'''
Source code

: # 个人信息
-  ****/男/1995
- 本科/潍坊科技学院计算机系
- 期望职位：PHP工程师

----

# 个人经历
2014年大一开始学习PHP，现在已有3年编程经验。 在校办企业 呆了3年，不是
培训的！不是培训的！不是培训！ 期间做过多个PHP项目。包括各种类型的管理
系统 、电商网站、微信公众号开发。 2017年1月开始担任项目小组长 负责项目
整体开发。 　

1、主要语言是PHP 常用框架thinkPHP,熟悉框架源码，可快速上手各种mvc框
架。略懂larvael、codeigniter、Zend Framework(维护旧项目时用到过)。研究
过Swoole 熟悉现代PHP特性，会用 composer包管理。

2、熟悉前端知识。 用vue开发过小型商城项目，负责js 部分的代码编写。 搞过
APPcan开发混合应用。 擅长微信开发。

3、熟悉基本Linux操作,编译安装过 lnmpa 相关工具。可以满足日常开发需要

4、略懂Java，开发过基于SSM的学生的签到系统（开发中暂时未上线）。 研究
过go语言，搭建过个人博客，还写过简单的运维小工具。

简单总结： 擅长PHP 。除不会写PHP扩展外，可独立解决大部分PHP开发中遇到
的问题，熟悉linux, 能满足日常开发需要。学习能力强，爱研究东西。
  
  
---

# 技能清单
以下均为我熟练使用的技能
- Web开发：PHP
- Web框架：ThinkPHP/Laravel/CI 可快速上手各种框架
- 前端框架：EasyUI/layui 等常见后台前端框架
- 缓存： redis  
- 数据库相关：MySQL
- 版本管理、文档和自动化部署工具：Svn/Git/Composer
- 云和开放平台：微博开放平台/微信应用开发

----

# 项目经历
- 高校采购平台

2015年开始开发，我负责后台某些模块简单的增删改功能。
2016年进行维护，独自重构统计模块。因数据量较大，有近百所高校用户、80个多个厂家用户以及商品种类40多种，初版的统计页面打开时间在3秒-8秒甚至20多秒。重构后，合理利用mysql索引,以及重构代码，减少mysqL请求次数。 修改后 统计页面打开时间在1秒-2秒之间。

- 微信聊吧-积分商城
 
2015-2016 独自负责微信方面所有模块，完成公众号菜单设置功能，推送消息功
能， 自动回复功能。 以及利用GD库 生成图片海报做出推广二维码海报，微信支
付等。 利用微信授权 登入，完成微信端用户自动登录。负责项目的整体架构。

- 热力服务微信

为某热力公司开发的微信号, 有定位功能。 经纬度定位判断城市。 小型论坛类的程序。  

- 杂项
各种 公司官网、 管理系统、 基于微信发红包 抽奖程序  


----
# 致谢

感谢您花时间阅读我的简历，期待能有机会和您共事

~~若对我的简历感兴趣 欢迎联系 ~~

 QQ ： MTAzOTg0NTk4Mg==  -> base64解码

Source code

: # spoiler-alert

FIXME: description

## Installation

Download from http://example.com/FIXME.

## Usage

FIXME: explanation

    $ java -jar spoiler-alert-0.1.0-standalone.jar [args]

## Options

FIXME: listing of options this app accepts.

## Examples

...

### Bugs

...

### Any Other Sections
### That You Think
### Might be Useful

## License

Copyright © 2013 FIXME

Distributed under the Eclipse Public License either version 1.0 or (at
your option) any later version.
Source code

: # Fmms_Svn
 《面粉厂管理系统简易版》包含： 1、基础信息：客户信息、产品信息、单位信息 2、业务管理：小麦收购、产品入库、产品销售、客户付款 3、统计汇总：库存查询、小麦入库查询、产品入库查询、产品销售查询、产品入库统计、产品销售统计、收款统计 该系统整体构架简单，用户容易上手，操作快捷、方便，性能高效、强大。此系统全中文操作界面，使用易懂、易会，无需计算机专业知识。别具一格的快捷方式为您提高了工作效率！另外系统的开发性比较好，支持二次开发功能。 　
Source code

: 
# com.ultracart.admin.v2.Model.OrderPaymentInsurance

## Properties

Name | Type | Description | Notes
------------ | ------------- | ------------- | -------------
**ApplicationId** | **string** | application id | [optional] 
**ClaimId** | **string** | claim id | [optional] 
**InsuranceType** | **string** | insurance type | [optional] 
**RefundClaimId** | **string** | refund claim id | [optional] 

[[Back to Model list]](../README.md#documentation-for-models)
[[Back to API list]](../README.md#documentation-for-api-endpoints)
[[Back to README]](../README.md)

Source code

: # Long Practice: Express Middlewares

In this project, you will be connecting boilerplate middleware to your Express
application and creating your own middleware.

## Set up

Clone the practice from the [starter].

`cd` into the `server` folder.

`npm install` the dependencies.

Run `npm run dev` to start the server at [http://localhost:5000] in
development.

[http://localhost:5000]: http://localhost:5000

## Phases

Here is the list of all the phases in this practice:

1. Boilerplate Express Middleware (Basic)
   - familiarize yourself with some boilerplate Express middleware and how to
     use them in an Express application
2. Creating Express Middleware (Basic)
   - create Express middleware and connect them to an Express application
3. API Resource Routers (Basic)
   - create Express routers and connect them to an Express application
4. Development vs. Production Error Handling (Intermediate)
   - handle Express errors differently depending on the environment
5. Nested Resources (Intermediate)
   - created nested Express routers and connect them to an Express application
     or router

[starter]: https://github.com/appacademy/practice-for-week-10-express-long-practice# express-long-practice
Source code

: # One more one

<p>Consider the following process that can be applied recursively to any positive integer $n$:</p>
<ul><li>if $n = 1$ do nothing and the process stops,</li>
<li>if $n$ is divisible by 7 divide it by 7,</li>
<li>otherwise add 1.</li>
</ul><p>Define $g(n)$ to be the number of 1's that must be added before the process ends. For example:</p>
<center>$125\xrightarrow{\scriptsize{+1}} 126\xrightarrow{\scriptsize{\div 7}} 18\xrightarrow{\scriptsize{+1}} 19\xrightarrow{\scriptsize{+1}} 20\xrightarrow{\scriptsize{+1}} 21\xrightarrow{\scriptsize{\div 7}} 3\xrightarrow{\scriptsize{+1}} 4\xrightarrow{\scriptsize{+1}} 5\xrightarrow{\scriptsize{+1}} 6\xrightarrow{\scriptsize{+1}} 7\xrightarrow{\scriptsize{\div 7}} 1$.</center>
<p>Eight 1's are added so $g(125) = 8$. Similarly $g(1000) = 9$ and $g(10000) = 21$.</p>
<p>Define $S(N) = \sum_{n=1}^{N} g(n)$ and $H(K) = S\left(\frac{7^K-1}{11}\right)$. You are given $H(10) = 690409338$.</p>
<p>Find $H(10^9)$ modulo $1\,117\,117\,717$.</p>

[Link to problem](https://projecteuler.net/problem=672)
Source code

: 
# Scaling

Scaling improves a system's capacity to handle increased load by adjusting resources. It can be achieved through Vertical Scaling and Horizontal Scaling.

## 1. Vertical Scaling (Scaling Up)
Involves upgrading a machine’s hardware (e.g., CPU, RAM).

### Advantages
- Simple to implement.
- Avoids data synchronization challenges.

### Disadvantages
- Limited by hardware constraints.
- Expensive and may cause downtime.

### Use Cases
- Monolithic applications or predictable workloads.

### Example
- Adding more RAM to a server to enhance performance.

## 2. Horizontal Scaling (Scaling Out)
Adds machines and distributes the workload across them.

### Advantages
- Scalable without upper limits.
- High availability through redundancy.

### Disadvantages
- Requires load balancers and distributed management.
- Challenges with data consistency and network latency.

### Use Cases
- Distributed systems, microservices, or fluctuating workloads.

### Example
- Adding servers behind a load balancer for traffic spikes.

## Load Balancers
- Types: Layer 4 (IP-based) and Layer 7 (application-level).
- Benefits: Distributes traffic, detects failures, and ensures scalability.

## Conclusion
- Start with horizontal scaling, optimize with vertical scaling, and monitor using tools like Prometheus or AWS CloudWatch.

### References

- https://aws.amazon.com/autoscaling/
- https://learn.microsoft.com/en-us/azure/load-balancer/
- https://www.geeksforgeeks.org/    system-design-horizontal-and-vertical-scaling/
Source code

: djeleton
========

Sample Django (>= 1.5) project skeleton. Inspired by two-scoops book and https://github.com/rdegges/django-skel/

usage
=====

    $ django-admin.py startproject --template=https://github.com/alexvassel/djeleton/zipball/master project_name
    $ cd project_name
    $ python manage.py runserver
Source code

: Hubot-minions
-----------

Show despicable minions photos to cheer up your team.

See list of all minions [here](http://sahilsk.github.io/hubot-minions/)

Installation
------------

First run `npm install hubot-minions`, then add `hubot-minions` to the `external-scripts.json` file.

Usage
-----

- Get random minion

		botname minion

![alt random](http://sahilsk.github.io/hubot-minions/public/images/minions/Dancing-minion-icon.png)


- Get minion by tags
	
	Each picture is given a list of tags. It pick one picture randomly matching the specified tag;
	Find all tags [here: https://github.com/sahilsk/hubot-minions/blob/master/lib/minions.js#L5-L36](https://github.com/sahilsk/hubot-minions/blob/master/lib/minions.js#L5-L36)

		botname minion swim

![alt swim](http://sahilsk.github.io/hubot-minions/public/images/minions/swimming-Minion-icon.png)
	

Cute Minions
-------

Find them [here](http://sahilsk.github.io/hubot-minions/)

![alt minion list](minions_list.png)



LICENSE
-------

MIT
'''
Problem description:
Show every line from the listing that contains "this".

Written solution:
FIXME: listing of options this app accepts.
In this project, you will be connecting boilerplate middleware to your Express
Here is the list of all the phases in this practice:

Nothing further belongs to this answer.